[Opening Extracted data section]

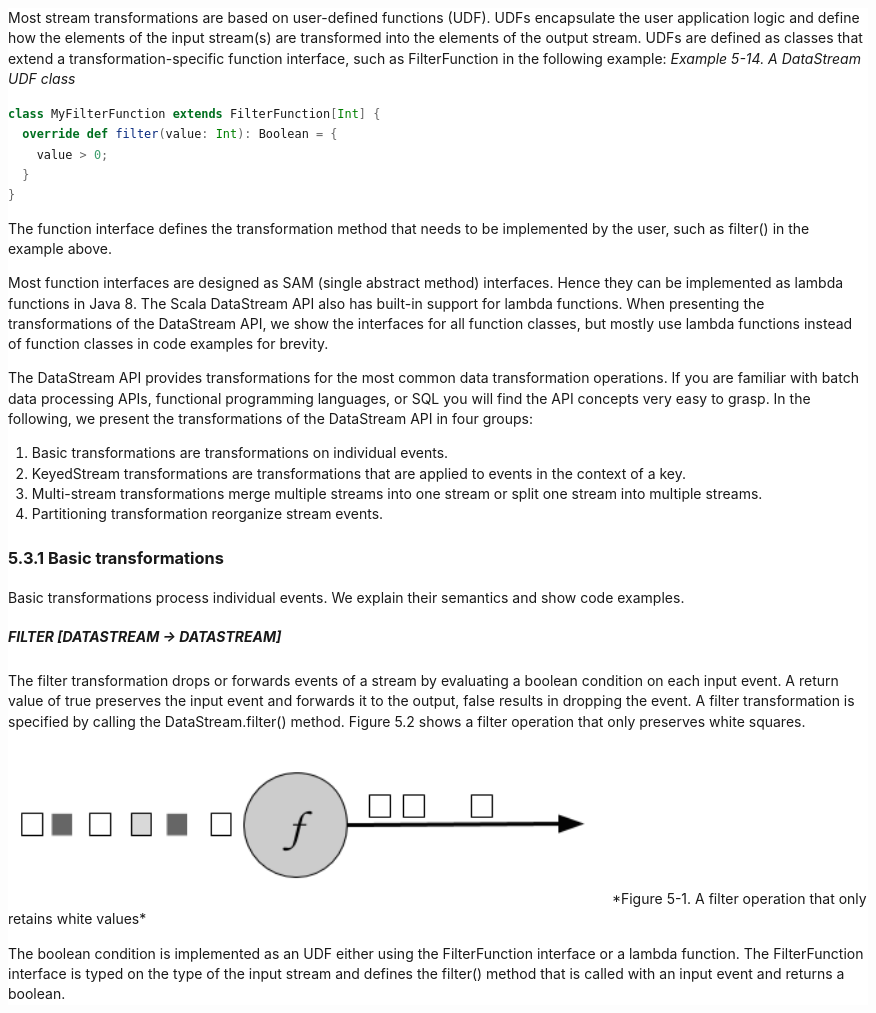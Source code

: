 Most stream transformations are based on user-defined functions (UDF). UDFs encapsulate the user application logic and define how the elements of the input stream(s) are transformed into the elements of the output stream. UDFs are defined as classes that extend a transformation-specific function interface, such as FilterFunction in the following example:
*Example 5-14. A DataStream UDF class*
```scala
class MyFilterFunction extends FilterFunction[Int] {
  override def filter(value: Int): Boolean = {
    value > 0;
  }
}
```

The function interface defines the transformation method that needs to be implemented by the user, such as filter() in the example above.

Most function interfaces are designed as SAM (single abstract method) interfaces. Hence they can be implemented as lambda functions in Java 8. The Scala DataStream API also has built-in support for lambda functions. When presenting the transformations of the DataStream API, we show the interfaces for all function classes, but mostly use lambda functions instead of function classes in code examples for brevity.

The DataStream API provides transformations for the most common data transformation operations. If you are familiar with batch data processing APIs, functional programming languages, or SQL you will find the API concepts very easy to grasp. In the following, we present the transformations of the DataStream API in four groups:
1. Basic transformations are transformations on individual events.
2. KeyedStream transformations are transformations that are applied to events in the context of a key.
3. Multi-stream transformations merge multiple streams into one stream or split one stream into multiple streams.
4. Partitioning transformation reorganize stream events.

### 5.3.1 Basic transformations
Basic transformations process individual events. We explain their semantics and show code examples.

##### FILTER [DATASTREAM -> DATASTREAM]
The filter transformation drops or forwards events of a stream by evaluating a boolean condition on each input event. A return value of true preserves the input event and forwards it to the output, false results in dropping the event. A filter transformation is specified by calling the DataStream.filter() method. Figure 5.2 shows a filter operation that only preserves white squares.

<img src="image/ch5-filter.png" style="width: 600px;"/>
*Figure 5-1. A filter operation that only retains white values*

The boolean condition is implemented as an UDF either using the FilterFunction interface or a lambda function. The FilterFunction interface is typed on the type of the input stream and defines the filter() method that is called with an input event and returns a boolean.
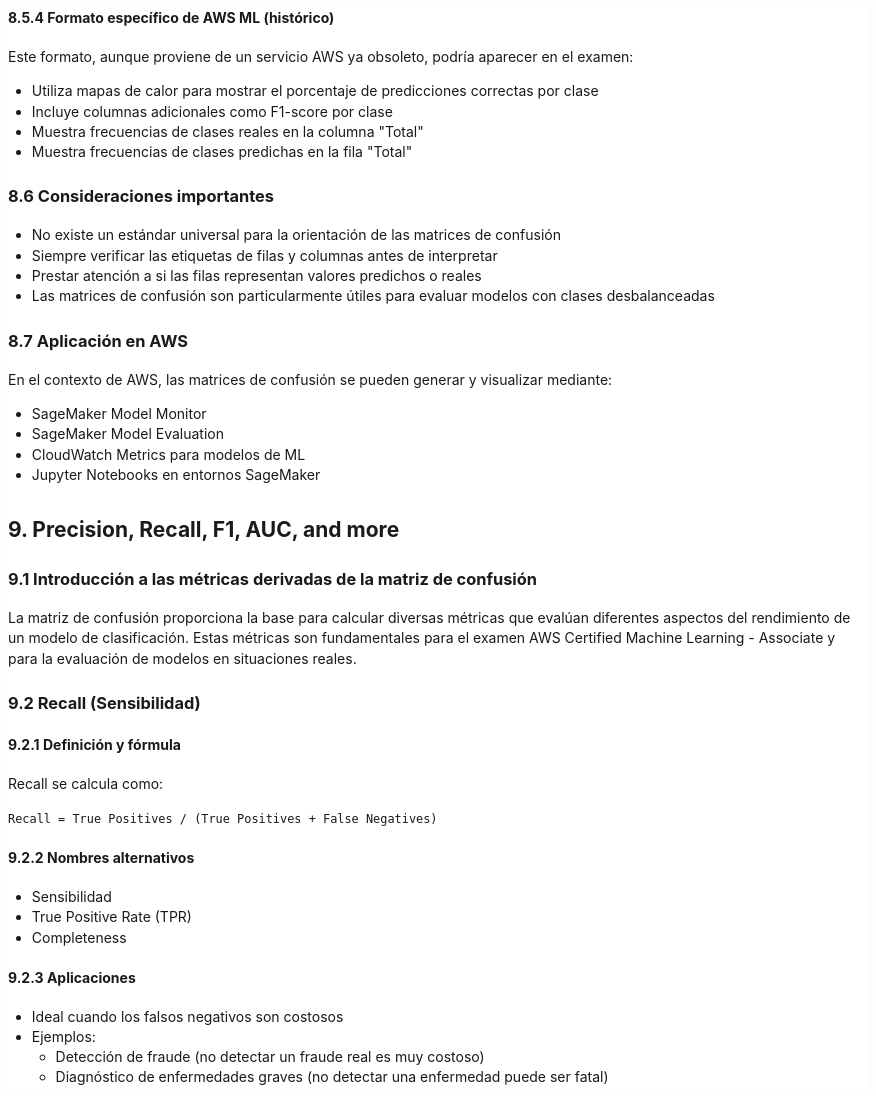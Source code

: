 #### 8.5.4 Formato específico de AWS ML (histórico)
Este formato, aunque proviene de un servicio AWS ya obsoleto, podría aparecer en el examen:

- Utiliza mapas de calor para mostrar el porcentaje de predicciones correctas por clase
- Incluye columnas adicionales como F1-score por clase
- Muestra frecuencias de clases reales en la columna "Total"
- Muestra frecuencias de clases predichas en la fila "Total"

### 8.6 Consideraciones importantes

- No existe un estándar universal para la orientación de las matrices de confusión
- Siempre verificar las etiquetas de filas y columnas antes de interpretar
- Prestar atención a si las filas representan valores predichos o reales
- Las matrices de confusión son particularmente útiles para evaluar modelos con clases desbalanceadas

### 8.7 Aplicación en AWS

En el contexto de AWS, las matrices de confusión se pueden generar y visualizar mediante:

- SageMaker Model Monitor
- SageMaker Model Evaluation
- CloudWatch Metrics para modelos de ML
- Jupyter Notebooks en entornos SageMaker



## 9. Precision, Recall, F1, AUC, and more

### 9.1 Introducción a las métricas derivadas de la matriz de confusión

La matriz de confusión proporciona la base para calcular diversas métricas que evalúan diferentes aspectos del rendimiento de un modelo de clasificación. Estas métricas son fundamentales para el examen AWS Certified Machine Learning - Associate y para la evaluación de modelos en situaciones reales.

### 9.2 Recall (Sensibilidad)

#### 9.2.1 Definición y fórmula
Recall se calcula como:
```
Recall = True Positives / (True Positives + False Negatives)
```

#### 9.2.2 Nombres alternativos
- Sensibilidad
- True Positive Rate (TPR)
- Completeness

#### 9.2.3 Aplicaciones
- Ideal cuando los falsos negativos son costosos
- Ejemplos: 
  - Detección de fraude (no detectar un fraude real es muy costoso)
  - Diagnóstico de enfermedades graves (no detectar una enfermedad puede ser fatal)
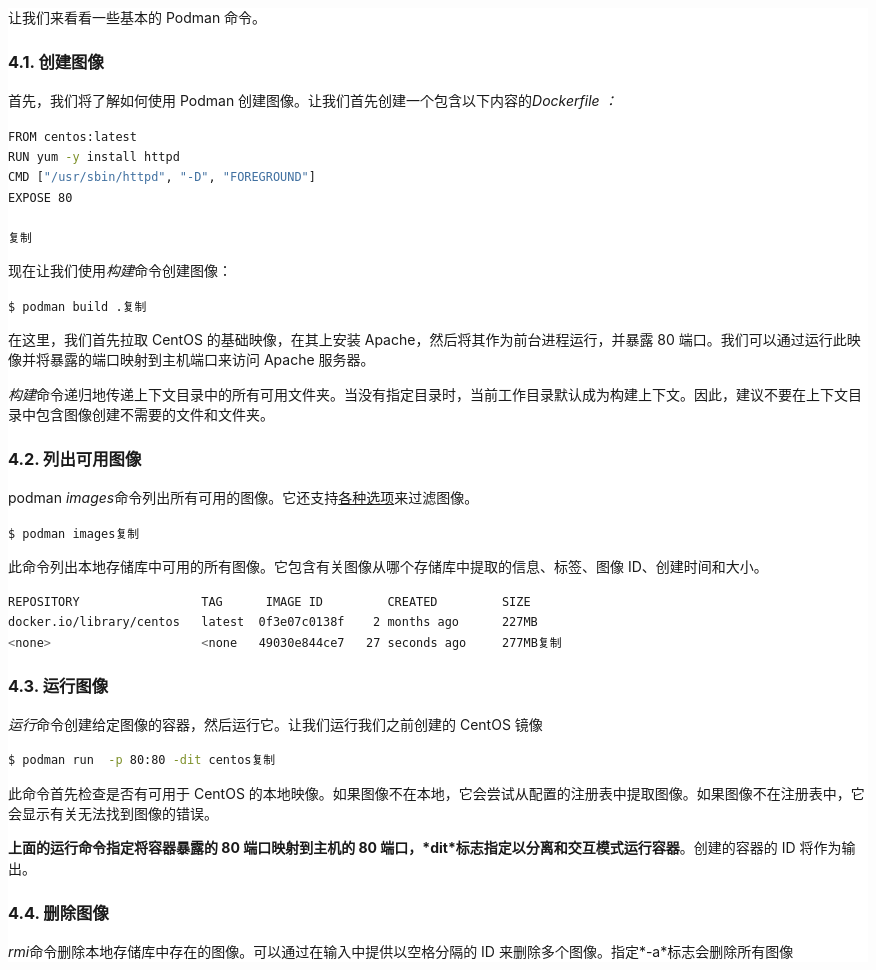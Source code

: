 让我们来看看一些基本的 Podman 命令。

### 4.1. 创建图像

首先，我们将了解如何使用 Podman 创建图像。让我们首先创建一个包含以下内容的*Dockerfile ：*

```bash
FROM centos:latest
RUN yum -y install httpd
CMD ["/usr/sbin/httpd", "-D", "FOREGROUND"]
EXPOSE 80

复制
```

现在让我们使用*构建*命令创建图像：

```bash
$ podman build .复制
```

在这里，我们首先拉取 CentOS 的基础映像，在其上安装 Apache，然后将其作为前台进程运行，并暴露 80 端口。我们可以通过运行此映像并将暴露的端口映射到主机端口来访问 Apache 服务器。

*构建*命令递归地传递上下文目录中的所有可用文件夹。当没有指定目录时，当前工作目录默认成为构建上下文。因此，建议不要在上下文目录中包含图像创建不需要的文件和文件夹。

### 4.2. 列出可用图像

podman *images*命令列出所有可用的图像。它还支持[各种选项](https://podman.readthedocs.io/en/latest/markdown/podman-images.1.html#options)来过滤图像。

```bash
$ podman images复制
```

此命令列出本地存储库中可用的所有图像。它包含有关图像从哪个存储库中提取的信息、标签、图像 ID、创建时间和大小。

```bash
REPOSITORY                 TAG      IMAGE ID         CREATED         SIZE
docker.io/library/centos   latest  0f3e07c0138f    2 months ago      227MB
<none>                     <none   49030e844ce7   27 seconds ago     277MB复制
```

### 4.3. 运行图像

*运行*命令创建给定图像的容器，然后运行它。让我们运行我们之前创建的 CentOS 镜像

```bash
$ podman run  -p 80:80 -dit centos复制
```

此命令首先检查是否有可用于 CentOS 的本地映像。如果图像不在本地，它会尝试从配置的注册表中提取图像。如果图像不在注册表中，它会显示有关无法找到图像的错误。

**上面的运行命令指定将容器暴露的 80 端口映射到主机的 80 端口，\*dit\*标志指定以分离和交互模式运行容器**。创建的容器的 ID 将作为输出。

### 4.4. 删除图像

*rmi*命令删除本地存储库中存在的图像。可以通过在输入中提供以空格分隔的 ID 来删除多个图像。指定*-a*标志会删除所有图像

[Closing Extracted data section]

= Activity =
Above are the records. Copy every line in them holding "httpd".

= Task response =
RUN yum -y install httpd
CMD ["/usr/sbin/httpd", "-D", "FOREGROUND"]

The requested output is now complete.